Sunday, 2 April 2017

Do I care?

My wife being disabled, I am the not-very-proud possessor of the description 'carer' - a word I don't much care for (if you'll excuse the pun). It's not a job for which I would have applied; indeed, it's not a job for which I am much suited. All the same, it's a job I signed up for more than fifty years ago. Of course, back then the words "for richer, for poorer; in sickness and in health" were just that - words. How many of us, when in our twenties, have ever given thought to what life will be like half a century hence?

Please don't think that as I type this I am wallowing in self-pity. That most certainly is not the case. I know full well that there are many, many people who are in situations far worse than mine, and who have been in those situations far longer than I. That, naturally, applies also to the persons for whom the carers care.

But I wonder how many of us, when we see a disabled person with a carer, give a thought to what life is like for the carer? The disability affects the carer as well as the person being cared for. Not to anything like the same extent, obviously, but often in ways that other people just don't realise. Let me simply state a couple of facts and this will be just that - a statement of fact, not a plea for sympathy.

I can't recall the last time I enjoyed an uninterrupted night's sleep. Most nights I am out of bed, helping the Old Bat to the bathroom, twice. Occasionally it's just once, but there are nights when it is three times. Granted, the loss of 20 or 30 minutes sleep is nothing that can't be made up - but it is the disturbance, the waking every two or three hours, that is exhausting. Then there is the amount of time spent during the day simply waiting; waiting for her to finish eating long after me, waiting while she does part of a job so that I can get on with the next part (which she is unable to do).
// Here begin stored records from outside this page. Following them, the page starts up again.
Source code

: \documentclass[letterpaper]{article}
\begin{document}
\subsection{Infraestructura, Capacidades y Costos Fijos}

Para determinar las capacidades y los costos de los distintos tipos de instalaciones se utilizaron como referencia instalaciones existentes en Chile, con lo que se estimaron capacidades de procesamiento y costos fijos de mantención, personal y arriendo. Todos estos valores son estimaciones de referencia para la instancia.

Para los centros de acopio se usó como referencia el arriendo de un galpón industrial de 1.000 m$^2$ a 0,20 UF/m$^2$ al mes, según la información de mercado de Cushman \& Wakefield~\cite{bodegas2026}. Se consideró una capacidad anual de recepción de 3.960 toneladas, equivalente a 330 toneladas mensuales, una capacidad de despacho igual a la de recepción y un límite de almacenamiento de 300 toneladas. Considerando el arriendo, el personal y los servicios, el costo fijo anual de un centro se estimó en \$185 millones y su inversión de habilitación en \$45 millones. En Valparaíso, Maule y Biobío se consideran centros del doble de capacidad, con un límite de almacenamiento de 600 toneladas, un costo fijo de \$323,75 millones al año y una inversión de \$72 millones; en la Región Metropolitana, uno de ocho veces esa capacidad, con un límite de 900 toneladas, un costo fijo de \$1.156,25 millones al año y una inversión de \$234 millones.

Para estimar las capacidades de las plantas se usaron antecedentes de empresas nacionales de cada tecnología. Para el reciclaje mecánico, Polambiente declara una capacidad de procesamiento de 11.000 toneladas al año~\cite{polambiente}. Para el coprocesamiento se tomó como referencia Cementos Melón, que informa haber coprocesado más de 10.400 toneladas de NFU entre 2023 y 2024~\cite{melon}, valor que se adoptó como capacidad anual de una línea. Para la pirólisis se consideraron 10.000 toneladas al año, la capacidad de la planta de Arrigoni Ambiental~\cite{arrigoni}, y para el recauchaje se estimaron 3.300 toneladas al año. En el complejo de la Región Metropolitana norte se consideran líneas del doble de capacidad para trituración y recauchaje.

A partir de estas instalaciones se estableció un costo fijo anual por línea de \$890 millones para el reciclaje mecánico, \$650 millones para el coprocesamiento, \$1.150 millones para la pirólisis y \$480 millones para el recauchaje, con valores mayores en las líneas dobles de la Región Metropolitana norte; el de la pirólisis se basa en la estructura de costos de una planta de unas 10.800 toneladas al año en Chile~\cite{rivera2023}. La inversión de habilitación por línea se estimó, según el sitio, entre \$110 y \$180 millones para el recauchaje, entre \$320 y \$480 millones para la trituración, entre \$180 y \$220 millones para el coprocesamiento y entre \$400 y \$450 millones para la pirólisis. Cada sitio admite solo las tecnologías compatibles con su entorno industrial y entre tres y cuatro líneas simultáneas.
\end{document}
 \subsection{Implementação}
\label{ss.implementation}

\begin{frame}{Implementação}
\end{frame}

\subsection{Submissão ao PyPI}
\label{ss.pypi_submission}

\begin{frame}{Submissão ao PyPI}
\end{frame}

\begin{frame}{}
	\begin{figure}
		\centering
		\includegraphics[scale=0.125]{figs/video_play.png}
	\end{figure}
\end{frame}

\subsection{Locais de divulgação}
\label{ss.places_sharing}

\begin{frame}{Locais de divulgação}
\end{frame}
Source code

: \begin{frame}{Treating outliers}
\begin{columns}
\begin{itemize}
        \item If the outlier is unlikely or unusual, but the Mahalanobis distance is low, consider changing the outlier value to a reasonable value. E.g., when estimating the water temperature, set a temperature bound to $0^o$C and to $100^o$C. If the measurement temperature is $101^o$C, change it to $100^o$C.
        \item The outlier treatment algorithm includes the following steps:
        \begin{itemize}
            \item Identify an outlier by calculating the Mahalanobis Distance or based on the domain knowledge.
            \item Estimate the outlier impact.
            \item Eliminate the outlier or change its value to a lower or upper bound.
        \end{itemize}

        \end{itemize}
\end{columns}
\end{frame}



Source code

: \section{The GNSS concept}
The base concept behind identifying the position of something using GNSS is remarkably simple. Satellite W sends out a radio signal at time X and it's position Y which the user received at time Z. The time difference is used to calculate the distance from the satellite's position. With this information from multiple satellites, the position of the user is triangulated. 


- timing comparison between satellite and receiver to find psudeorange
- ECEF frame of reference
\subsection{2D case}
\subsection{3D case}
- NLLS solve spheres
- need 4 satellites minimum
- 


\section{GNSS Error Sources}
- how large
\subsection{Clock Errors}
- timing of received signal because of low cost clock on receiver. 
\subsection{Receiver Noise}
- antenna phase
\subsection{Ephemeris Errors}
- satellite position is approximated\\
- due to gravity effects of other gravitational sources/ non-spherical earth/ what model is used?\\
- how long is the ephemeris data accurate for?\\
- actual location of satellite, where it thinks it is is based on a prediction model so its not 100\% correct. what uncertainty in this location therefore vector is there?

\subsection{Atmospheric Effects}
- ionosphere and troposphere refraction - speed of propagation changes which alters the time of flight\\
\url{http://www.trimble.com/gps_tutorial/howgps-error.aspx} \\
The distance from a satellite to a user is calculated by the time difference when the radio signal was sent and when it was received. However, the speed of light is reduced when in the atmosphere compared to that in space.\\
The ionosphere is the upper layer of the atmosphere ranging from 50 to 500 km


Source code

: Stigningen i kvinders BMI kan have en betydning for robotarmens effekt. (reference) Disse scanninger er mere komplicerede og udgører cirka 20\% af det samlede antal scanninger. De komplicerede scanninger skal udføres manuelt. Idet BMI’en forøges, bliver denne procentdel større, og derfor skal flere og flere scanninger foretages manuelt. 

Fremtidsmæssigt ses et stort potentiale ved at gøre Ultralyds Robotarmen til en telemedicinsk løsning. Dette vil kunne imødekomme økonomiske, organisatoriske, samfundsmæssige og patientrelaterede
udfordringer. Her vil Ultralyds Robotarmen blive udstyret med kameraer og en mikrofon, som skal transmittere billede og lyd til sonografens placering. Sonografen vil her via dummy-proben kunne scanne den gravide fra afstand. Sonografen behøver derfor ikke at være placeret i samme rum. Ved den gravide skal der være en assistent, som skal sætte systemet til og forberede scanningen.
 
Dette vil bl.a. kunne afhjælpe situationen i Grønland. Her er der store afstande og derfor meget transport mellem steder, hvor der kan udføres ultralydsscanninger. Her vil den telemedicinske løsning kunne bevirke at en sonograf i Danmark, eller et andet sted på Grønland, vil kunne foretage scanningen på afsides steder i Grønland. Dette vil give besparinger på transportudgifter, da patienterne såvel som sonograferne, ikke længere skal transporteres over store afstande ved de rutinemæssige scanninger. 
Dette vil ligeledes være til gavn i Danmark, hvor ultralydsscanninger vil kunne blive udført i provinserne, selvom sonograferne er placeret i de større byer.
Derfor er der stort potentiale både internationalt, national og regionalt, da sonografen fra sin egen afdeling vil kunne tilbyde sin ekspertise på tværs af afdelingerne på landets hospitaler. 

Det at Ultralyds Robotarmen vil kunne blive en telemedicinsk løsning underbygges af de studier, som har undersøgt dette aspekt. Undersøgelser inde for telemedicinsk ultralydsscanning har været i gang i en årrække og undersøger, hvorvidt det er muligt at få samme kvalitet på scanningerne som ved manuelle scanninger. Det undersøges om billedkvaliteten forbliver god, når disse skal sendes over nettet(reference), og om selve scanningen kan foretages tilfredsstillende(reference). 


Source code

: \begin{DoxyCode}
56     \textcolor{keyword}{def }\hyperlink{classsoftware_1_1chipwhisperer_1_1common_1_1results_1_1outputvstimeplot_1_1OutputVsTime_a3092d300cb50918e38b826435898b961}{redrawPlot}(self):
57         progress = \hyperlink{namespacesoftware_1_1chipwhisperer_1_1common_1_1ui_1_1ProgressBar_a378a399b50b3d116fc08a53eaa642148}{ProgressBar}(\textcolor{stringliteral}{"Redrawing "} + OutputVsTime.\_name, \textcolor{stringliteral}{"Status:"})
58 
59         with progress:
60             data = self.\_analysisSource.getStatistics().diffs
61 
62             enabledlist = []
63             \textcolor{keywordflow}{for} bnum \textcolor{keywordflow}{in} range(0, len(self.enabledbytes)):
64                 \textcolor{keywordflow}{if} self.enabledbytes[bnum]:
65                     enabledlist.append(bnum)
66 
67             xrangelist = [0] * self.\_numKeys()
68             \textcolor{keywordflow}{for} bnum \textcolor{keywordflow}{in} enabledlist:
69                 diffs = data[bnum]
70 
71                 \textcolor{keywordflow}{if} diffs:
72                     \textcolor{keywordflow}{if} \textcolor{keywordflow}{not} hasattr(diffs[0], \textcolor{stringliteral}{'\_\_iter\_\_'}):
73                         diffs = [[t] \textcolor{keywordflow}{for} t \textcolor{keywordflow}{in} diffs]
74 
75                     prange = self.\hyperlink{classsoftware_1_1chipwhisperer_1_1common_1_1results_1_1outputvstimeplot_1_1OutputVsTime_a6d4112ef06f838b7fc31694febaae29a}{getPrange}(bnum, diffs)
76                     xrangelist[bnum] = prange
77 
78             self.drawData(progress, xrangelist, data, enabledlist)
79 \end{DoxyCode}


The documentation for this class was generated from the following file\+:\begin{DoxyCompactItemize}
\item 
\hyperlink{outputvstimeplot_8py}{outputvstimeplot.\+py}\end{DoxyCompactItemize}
Or, if not actually waiting, walking with her very slowly so that a walk that should take just two or three minutes actually takes nearly ten.

As I said earlier, I know there are people far, far worse off than I am. I have recently read a book (My Life in his Paws by Wendy Hilling) written by a lady who has EB, a rare skin condition which also means her throat is very narrow and she can stop breathing at any time. She and her husband had to take it in turns to sleep for two hours at a time.

In making a plea for people to consider the carers as well as the disabled, I don't mean to suggest that the disabled are not in a much worse situation that the carers. Far from it. I just think that the person behind the wheelchair is very often invisible.


Sarah said...

I'm a firm believer that all things are relative BP. I think that we often worry too much that we will seem complaining or uncaring by suggesting that life is sometimes difficult. There will always be people who we can say are in a far worse position than ourselves but in doing that we are not always allowing ourselves to acknowledge that life can be tough.

I think it's important to be kind to ourselves as well as others. I'm not a natural carers but if the time comes when I'm needed in that respect then I hope I will step up to the plate. That doesn't mean I'll suddenly become a natural carer it just means that I care enough to take on the role to the best of my ability.

I thinks it's perfectly acceptable to struggle with it at times and to appreciate that it isn't something we would have chosen just as the person who is being cared for wouldn't have chosen to need care.

I think it's a good thing to be honest about it and it certainly doesn't make you any less caring.

Carers have a tough job and it's important that it's acknowledged.

(not necessarily your) Uncle Skip said...

It's a thankless task, but the rewards are many.
It really helps when there are opportunities to interact with others instead of being isolated.
I empathize and partly understand your situation.
All the best thoughts for you and herself.

Jenny Woolf said...

I have often thought the same and am always very sympathetic to carers. I have seen how difficult it is, and how limiting and stressful. There are organisations for carers but I am sure you know about them.

Sharon said...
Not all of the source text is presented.